[[ Records supplied, beginning ]]

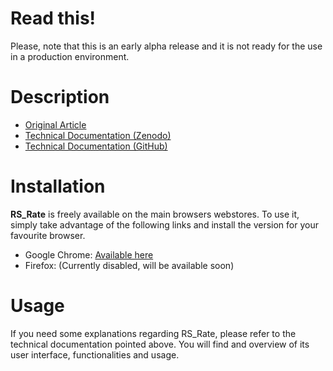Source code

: <h1>Read this!</h1>

Please, note that this is an early alpha release and it is not ready for the use in a production environment.

<h1>Description</h1>

- <a href="https://zenodo.org/record/1446468">Original Article</a>
- <a href="https://zenodo.org/record/1452397">Technical Documentation (Zenodo)</a>
- <a href="https://github.com/Miccighel/Readersourcing-2.0-TechnicalDocumentation"> Technical Documentation (GitHub)</a>

<h1>Installation</h1>

**RS_Rate** is freely available on the main browsers webstores. To use it, simply take advantage of the following links and install the version for your favourite browser.

- Google Chrome: <a href="https://chrome.google.com/webstore/detail/readersourcing-20-rsrate/hlkdlngpijhdkbdlhmgeemffaoacjagg?hl=it">Available here</a>
- Firefox: (Currently disabled, will be available soon)

<h1>Usage</h1>

If you need some explanations regarding RS_Rate, please refer to the technical documentation pointed above. You will find and overview of its user interface, functionalities and usage.
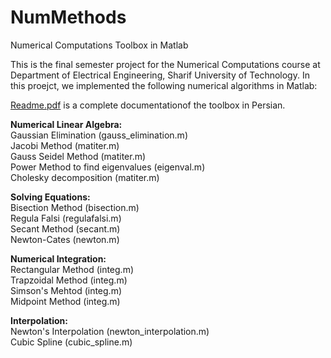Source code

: # NumMethods
Numerical Computations Toolbox in Matlab

This is the final semester project for the Numerical Computations course at Department of Electrical Engineering, Sharif University of Technology.
In this proejct, we implemented the following numerical algorithms in Matlab:

<a href="https://github.com/bemoniri/NumMethods/blob/master/readme.pdf">Readme.pdf</a> is a complete documentationof the toolbox in Persian.


<b>Numerical Linear Algebra:</b><br>
Gaussian Elimination (gauss_elimination.m)<br>
Jacobi Method (matiter.m)<br>
Gauss Seidel Method (matiter.m)<br>
Power Method to find eigenvalues (eigenval.m)<br>
Cholesky decomposition (matiter.m)


<b>Solving Equations:</b><br>
Bisection Method (bisection.m)<br>
Regula Falsi (regulafalsi.m)<br>
Secant Method (secant.m)<br>
Newton-Cates (newton.m)<br>

<b>Numerical Integration:</b><br>
Rectangular Method (integ.m)<br>
Trapzoidal Method (integ.m)<br>
Simson's Mehtod (integ.m)<br>
Midpoint Method (integ.m)

<b>Interpolation:</b>
<br> Newton's Interpolation (newton_interpolation.m)<br>
Cubic Spline (cubic_spline.m)
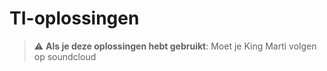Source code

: # TI-oplossingen
> :warning: **Als je deze oplossingen hebt gebruikt**: Moet je King Marti volgen op soundcloud
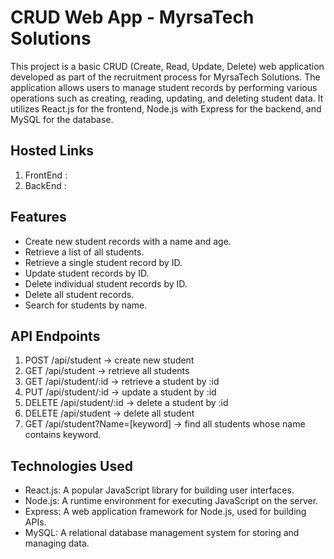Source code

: # CRUD Web App - MyrsaTech Solutions

This project is a basic CRUD (Create, Read, Update, Delete) web application developed as part of the recruitment process for MyrsaTech Solutions. The application allows users to manage student records by performing various operations such as creating, reading, updating, and deleting student data. It utilizes React.js for the frontend, Node.js with Express for the backend, and MySQL for the database.

## Hosted Links

1. FrontEnd :
2. BackEnd :

## Features

- Create new student records with a name and age.
- Retrieve a list of all students.
- Retrieve a single student record by ID.
- Update student records by ID.
- Delete individual student records by ID.
- Delete all student records.
- Search for students by name.

## API Endpoints

1. POST /api/student -> create new student
2. GET /api/student -> retrieve all students
3. GET /api/student/:id -> retrieve a student by :id
4. PUT /api/student/:id -> update a student by :id
5. DELETE /api/student/:id -> delete a student by :id
6. DELETE /api/student -> delete all student
7. GET /api/student?Name=[keyword] -> find all students whose name contains keyword.

## Technologies Used

- React.js: A popular JavaScript library for building user interfaces.
- Node.js: A runtime environment for executing JavaScript on the server.
- Express: A web application framework for Node.js, used for building APIs.
- MySQL: A relational database management system for storing and managing data.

[[ Records supplied, end ]]

[What you will do]
The copy must match every line of the data exactly and contain no pictures.

[Your solution]
Source code

: <h1>Read this!</h1>

Please, note that this is an early alpha release and it is not ready for the use in a production environment.

<h1>Description</h1>

- <a href="https://zenodo.org/record/1446468">Original Article</a>
- <a href="https://zenodo.org/record/1452397">Technical Documentation (Zenodo)</a>
- <a href="https://github.com/Miccighel/Readersourcing-2.0-TechnicalDocumentation"> Technical Documentation (GitHub)</a>

<h1>Installation</h1>

**RS_Rate** is freely available on the main browsers webstores. To use it, simply take advantage of the following links and install the version for your favourite browser.

- Google Chrome: <a href="https://chrome.google.com/webstore/detail/readersourcing-20-rsrate/hlkdlngpijhdkbdlhmgeemffaoacjagg?hl=it">Available here</a>
- Firefox: (Currently disabled, will be available soon)

<h1>Usage</h1>

If you need some explanations regarding RS_Rate, please refer to the technical documentation pointed above. You will find and overview of its user interface, functionalities and usage.
Source code

: # NumMethods
Numerical Computations Toolbox in Matlab

This is the final semester project for the Numerical Computations course at Department of Electrical Engineering, Sharif University of Technology.
In this proejct, we implemented the following numerical algorithms in Matlab:

<a href="https://github.com/bemoniri/NumMethods/blob/master/readme.pdf">Readme.pdf</a> is a complete documentationof the toolbox in Persian.


<b>Numerical Linear Algebra:</b><br>
Gaussian Elimination (gauss_elimination.m)<br>
Jacobi Method (matiter.m)<br>
Gauss Seidel Method (matiter.m)<br>
Power Method to find eigenvalues (eigenval.m)<br>
Cholesky decomposition (matiter.m)


<b>Solving Equations:</b><br>
Bisection Method (bisection.m)<br>
Regula Falsi (regulafalsi.m)<br>
Secant Method (secant.m)<br>
Newton-Cates (newton.m)<br>

<b>Numerical Integration:</b><br>
Rectangular Method (integ.m)<br>
Trapzoidal Method (integ.m)<br>
Simson's Mehtod (integ.m)<br>
Midpoint Method (integ.m)

<b>Interpolation:</b>
<br> Newton's Interpolation (newton_interpolation.m)<br>
Cubic Spline (cubic_spline.m)
Source code

: # TI-oplossingen
> :warning: **Als je deze oplossingen hebt gebruikt**: Moet je King Marti volgen op soundcloud
Source code

: # CRUD Web App - MyrsaTech Solutions

This project is a basic CRUD (Create, Read, Update, Delete) web application developed as part of the recruitment process for MyrsaTech Solutions. The application allows users to manage student records by performing various operations such as creating, reading, updating, and deleting student data. It utilizes React.js for the frontend, Node.js with Express for the backend, and MySQL for the database.

## Hosted Links

1. FrontEnd :
2. BackEnd :

## Features

- Create new student records with a name and age.
- Retrieve a list of all students.
- Retrieve a single student record by ID.
- Update student records by ID.
- Delete individual student records by ID.
- Delete all student records.
- Search for students by name.

## API Endpoints

1. POST /api/student -> create new student
2. GET /api/student -> retrieve all students
3. GET /api/student/:id -> retrieve a student by :id
4. PUT /api/student/:id -> update a student by :id
5. DELETE /api/student/:id -> delete a student by :id
6. DELETE /api/student -> delete all student
7. GET /api/student?Name=[keyword] -> find all students whose name contains keyword.

## Technologies Used

- React.js: A popular JavaScript library for building user interfaces.
- Node.js: A runtime environment for executing JavaScript on the server.
- Express: A web application framework for Node.js, used for building APIs.
- MySQL: A relational database management system for storing and managing data.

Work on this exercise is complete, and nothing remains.